RAL Tier1 weekly operations castor 10/12/2012
From GridPP Wiki
- New configuration of rsyslog has now been tested to work against non-rsyslog logs (e.g. xrootd, nsd) which means that once rolled out, we can turn off backups on headnodes
- Tape verification script now tested to be working at RAL. This is like a tape version of Shaun's checksumValidator script on disk servers.
- New CIP is ready for testing which fixes the bug whereby some service classes wrongly report an UNDEFINED path in CASTOR.
- (Mon) Poor performance on ATLAS stager.

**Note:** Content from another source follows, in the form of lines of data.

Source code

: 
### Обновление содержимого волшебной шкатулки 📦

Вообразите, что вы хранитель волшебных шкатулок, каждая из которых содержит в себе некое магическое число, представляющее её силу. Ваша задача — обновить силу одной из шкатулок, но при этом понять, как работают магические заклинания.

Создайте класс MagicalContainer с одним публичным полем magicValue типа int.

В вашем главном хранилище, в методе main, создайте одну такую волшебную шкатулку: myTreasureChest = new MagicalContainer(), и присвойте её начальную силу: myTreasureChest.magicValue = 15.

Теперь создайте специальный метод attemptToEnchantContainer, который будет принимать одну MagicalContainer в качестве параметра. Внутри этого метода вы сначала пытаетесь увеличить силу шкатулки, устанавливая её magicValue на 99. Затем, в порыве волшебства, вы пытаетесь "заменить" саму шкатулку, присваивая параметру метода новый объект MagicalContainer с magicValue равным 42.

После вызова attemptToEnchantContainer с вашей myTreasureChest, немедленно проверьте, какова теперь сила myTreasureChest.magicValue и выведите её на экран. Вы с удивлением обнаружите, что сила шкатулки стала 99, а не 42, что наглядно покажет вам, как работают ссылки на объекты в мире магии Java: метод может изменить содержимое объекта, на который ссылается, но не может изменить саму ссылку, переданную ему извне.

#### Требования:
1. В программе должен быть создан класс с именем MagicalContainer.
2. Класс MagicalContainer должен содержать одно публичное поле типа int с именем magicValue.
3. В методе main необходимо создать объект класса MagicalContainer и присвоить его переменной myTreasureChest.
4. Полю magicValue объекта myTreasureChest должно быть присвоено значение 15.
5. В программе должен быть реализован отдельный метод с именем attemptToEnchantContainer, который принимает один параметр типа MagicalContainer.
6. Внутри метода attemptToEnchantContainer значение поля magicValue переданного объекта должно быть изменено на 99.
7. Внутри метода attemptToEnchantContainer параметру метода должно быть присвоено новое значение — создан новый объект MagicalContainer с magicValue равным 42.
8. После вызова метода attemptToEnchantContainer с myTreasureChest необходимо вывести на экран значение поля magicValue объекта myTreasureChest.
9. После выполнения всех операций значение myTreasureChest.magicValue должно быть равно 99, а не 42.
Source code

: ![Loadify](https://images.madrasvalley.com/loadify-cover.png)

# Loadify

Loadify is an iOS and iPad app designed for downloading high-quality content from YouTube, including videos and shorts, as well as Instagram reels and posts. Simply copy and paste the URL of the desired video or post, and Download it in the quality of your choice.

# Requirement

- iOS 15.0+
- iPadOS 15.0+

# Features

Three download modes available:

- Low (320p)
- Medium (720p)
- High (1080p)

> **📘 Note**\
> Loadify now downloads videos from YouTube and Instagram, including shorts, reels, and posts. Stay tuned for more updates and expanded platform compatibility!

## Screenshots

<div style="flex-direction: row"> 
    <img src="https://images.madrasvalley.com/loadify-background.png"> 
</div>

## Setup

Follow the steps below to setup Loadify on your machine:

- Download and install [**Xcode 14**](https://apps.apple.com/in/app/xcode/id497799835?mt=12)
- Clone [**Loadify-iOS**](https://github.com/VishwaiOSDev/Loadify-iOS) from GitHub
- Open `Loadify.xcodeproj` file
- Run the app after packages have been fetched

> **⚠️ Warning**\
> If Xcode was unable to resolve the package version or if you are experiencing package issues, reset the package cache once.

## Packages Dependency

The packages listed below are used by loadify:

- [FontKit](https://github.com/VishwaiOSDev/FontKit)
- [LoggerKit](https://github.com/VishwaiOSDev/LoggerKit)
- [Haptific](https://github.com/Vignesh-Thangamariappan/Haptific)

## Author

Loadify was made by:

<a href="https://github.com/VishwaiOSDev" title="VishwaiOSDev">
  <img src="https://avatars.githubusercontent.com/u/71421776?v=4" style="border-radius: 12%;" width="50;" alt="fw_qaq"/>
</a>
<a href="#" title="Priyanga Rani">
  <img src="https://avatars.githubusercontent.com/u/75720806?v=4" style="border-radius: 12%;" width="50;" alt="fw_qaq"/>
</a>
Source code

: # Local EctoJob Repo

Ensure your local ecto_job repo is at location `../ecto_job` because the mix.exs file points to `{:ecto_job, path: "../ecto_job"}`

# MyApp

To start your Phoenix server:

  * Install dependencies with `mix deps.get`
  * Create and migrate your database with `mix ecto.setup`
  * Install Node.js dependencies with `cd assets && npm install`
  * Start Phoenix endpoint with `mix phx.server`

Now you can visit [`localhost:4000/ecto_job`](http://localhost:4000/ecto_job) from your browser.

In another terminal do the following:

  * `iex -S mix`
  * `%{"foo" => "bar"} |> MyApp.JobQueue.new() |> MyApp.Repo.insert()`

Stats were rebuilt, but this caused numerous locking sessions, which did not disappear when the stats rebuilding was halted, and only disappeared when the node hosting the ATLAS stager was restarted.
- (Tue) There appeared to be a transient network failure for ~5 minutes around 07:55 - which affected batch, transfers and the castor db.
Planned, Scheduled and Cancelled Interventions
Entries in/planned to go to GOCDB none
- Simplify and document Quattor templates to make them easier to maintain
- Test and certify 2.1.13-5 with simplified Quattor templates
- Upgrade stagers from 2.1.12 to 2.1.13 and central services (NS,CUPV,VDQM) from 2.1.11 to 2.1.13
- Castor on Call person
- Staff absence/out of the office:
- (Mon) Matthew A/L
- (Mon-Wed) Chris at SDB user meeting, The Hague
- (Mon-Wed) Brian at ATLAS Jamboree, CERN
- (Thu-Fri) DS Group Away Day, DL